Если бы обстоятельства сложились иначе, она с радостью откликнулась бы на его предложение. Будь все иначе, возможно, у нее хватило бы смелости самой признаться ему в своей любви. Но нет, Эвану была нужна другая женщина, не такая, как она.

Хоть в этом было нелегко признаваться, Грейс понимала: как ни крути, но правду придется сказать. Всю правду. Ночью она не выспалась, мысли ее путались, давала знать усталость, но Грейс понимала, что поступает правильно, хотя делала это с большей неохотой. Ей надо было объясниться с ним начистоту, Эван заслуживал подобной откровенности.

Грейс потерла пальцами виски, как будто пыталась сосредоточиться. Решительно вздохнув, она начала:

– Откровенное стремление Родерика к власти выглядит глупым, эгоистичным и своекорыстным, но здесь не только это.

Эван склонил голову.

– Грейс, давайте поговорим об этом потом, а сейчас мне надо посоветоваться со своими людьми и составить план действий.

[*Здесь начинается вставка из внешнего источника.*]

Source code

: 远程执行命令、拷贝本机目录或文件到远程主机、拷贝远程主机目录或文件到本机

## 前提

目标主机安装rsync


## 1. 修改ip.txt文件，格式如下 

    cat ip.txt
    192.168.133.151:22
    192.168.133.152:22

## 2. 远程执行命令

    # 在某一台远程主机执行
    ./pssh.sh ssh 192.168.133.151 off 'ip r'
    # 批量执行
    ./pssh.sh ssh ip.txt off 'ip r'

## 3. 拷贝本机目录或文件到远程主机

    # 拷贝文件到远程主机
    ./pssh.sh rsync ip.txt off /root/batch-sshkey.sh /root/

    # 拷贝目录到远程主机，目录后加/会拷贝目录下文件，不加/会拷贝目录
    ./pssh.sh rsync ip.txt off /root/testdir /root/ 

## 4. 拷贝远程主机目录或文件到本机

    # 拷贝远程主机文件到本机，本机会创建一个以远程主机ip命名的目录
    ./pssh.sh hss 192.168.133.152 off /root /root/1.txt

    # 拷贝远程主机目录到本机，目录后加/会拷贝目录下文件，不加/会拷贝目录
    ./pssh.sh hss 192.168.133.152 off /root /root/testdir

– Нет-нет, Эван, вы должны выслушать меня. Родерик не сошел с ума. Он говорит правду… – Грейс запнулась, как будто перед прыжком в неизвестность. – Да, я убила Аластера. Я убила своего мужа.


Сказать, что Эван был потрясен, означало – не сказать ничего. Убить своего мужа? Это невозможно! Однако серьезность выражения лица Грейс, ее страдания были очевидны. Вопросы вертелись и кружились в голове Эвана. Почему? Как? Когда? Не готовый ответить на эти вопросы, он покачал головой.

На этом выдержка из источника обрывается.